===== Data provided

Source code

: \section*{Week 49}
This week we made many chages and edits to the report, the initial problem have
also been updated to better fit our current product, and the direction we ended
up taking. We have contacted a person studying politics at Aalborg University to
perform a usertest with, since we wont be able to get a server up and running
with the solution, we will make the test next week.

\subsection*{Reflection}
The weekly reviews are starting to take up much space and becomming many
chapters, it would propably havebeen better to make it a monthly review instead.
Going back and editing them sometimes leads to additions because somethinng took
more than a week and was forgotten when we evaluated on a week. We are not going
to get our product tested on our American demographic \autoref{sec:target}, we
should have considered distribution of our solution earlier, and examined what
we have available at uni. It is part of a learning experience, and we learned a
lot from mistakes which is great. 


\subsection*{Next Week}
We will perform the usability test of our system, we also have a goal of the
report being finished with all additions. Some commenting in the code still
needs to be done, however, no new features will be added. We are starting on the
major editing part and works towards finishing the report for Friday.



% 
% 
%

==========

(Task requirements)
Using the entries above, find all lines with "part". Copy them.

(Exercise solution)
we have available at uni. It is part of a learning experience, and we learned a
major editing part and works towards finishing the report for Friday.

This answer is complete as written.